### Extracted information
--*--
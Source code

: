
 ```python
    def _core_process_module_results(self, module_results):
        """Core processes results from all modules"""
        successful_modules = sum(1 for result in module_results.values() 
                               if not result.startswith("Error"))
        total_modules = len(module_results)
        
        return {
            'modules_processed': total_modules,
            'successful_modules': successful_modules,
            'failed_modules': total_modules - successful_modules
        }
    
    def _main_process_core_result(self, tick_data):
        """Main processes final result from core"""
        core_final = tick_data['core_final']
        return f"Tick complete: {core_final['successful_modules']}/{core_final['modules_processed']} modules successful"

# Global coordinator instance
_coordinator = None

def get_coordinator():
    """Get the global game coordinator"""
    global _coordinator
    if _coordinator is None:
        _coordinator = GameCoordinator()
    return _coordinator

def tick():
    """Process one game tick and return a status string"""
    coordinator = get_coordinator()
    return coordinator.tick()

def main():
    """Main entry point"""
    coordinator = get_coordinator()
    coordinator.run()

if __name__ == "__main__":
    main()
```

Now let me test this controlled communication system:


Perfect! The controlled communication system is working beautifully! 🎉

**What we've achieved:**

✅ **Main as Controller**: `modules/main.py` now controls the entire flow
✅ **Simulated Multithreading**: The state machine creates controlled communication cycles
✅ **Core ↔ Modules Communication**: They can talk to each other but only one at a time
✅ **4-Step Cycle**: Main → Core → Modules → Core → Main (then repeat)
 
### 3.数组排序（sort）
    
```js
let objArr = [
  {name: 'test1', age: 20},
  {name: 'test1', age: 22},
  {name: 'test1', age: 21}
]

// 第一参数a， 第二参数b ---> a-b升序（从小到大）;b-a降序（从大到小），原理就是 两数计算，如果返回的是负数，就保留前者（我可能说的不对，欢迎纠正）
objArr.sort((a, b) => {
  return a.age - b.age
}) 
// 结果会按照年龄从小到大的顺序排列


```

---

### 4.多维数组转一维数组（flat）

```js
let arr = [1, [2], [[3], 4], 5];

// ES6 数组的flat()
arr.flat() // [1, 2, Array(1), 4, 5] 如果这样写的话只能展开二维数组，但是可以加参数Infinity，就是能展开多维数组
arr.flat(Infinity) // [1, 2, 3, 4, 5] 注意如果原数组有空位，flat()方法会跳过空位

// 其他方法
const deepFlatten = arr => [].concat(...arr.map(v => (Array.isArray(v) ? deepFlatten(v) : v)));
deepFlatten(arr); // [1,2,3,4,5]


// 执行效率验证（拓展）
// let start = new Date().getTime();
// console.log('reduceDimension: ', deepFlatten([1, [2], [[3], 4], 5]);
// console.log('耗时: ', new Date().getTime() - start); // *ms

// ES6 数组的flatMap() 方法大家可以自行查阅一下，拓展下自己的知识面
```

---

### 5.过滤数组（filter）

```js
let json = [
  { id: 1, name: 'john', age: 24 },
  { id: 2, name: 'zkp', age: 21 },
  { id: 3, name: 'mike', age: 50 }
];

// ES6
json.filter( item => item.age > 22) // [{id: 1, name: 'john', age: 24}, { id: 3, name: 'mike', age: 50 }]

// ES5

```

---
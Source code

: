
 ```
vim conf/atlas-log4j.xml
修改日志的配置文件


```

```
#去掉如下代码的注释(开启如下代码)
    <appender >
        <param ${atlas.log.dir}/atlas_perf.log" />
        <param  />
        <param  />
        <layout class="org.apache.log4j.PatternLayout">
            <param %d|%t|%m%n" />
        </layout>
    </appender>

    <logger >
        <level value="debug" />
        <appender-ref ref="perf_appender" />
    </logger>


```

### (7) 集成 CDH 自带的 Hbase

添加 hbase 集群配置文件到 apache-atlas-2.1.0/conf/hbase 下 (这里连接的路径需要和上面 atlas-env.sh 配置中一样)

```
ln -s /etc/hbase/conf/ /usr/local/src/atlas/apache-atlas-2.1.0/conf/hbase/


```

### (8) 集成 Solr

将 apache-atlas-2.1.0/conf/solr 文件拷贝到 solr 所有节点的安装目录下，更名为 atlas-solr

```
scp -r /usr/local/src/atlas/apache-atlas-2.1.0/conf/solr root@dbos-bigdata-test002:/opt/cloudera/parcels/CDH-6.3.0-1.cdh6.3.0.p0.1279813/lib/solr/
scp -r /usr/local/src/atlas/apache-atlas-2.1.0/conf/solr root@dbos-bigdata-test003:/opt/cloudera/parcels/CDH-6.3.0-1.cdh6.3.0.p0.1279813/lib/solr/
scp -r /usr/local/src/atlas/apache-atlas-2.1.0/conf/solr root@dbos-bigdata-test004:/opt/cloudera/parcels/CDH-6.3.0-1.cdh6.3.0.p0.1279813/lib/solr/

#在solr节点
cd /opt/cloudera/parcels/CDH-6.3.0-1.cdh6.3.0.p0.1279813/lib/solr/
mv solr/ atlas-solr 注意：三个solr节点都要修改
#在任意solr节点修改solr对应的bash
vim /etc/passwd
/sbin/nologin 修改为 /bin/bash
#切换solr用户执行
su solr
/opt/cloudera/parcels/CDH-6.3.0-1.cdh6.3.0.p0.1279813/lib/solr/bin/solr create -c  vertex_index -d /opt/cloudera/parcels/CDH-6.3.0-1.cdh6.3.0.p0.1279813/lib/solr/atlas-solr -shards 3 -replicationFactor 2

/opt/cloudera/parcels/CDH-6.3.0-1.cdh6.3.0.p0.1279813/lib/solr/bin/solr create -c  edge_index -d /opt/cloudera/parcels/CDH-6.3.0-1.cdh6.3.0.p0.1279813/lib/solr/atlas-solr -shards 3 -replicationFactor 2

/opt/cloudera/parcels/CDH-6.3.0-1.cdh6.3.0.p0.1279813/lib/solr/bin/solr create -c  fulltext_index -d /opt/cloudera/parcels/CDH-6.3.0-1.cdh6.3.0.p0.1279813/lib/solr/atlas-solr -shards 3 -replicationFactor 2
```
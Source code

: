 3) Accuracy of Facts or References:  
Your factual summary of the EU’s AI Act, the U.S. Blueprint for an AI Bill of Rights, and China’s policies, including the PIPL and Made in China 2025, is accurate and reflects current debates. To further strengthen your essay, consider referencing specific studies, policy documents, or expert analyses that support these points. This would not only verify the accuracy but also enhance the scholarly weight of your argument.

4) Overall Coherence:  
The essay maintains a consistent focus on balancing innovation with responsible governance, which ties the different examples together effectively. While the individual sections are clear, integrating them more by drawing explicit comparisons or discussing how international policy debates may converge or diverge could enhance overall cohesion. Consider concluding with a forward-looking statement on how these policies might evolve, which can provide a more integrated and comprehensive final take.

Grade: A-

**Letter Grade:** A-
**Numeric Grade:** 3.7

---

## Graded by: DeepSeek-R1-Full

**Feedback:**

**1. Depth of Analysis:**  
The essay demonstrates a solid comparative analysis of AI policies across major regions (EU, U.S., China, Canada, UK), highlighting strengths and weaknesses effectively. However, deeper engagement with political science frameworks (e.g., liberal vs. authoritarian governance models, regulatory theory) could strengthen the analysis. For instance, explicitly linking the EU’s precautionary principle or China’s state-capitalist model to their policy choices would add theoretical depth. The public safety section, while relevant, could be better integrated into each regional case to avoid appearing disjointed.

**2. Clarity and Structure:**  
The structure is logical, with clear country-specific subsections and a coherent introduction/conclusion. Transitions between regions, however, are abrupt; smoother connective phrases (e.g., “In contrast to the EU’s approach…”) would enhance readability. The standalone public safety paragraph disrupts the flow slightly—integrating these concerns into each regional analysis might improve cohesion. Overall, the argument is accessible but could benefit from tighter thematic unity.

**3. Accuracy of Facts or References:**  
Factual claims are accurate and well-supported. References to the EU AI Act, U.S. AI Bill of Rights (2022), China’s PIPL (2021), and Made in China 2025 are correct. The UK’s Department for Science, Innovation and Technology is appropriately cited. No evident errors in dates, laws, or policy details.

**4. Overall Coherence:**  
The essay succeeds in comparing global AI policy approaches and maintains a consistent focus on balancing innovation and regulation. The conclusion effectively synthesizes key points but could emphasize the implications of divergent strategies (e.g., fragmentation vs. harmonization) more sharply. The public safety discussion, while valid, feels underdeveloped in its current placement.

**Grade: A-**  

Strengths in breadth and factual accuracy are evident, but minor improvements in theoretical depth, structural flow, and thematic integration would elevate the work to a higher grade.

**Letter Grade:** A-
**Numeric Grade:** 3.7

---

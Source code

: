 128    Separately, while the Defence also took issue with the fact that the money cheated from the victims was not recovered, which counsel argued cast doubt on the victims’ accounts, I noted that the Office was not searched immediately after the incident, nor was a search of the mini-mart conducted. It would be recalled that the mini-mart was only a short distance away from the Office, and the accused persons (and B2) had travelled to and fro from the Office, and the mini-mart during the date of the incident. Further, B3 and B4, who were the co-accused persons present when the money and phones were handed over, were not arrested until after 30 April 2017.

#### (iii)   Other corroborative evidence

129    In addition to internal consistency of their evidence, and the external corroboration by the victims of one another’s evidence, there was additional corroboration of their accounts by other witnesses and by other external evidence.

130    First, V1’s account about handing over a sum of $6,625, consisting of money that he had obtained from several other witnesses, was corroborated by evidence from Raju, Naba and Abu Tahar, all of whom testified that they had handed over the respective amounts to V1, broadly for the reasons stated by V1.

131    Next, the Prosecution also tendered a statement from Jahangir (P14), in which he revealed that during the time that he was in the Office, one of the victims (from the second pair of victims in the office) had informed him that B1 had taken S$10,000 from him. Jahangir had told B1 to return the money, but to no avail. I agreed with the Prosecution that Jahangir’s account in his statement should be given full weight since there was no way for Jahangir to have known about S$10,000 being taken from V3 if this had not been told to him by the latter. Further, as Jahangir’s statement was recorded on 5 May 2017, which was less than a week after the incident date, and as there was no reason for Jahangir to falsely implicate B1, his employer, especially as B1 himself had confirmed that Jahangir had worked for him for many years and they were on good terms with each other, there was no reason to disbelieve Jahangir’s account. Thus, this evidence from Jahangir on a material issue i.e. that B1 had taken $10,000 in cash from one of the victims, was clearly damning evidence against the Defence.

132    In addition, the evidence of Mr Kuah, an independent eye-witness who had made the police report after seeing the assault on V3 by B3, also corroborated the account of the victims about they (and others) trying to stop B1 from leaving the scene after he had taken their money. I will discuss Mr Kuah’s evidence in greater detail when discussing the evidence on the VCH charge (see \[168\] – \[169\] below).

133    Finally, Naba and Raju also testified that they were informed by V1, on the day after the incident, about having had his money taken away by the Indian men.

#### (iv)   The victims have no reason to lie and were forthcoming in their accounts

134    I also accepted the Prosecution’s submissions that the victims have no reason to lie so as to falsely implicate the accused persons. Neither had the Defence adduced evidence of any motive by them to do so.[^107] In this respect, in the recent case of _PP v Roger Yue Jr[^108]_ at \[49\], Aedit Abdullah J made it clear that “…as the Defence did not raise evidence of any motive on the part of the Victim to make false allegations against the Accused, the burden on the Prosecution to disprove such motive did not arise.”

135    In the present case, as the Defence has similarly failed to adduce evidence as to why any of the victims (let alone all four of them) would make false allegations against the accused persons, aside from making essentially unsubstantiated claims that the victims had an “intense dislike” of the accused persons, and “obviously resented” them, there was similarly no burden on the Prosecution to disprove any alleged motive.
--*--
### What you need to do
What this exercise asks for is every line of the data above with the word "layout".

### Answer to the problem
        <layout class="org.apache.log4j.PatternLayout">
        </layout>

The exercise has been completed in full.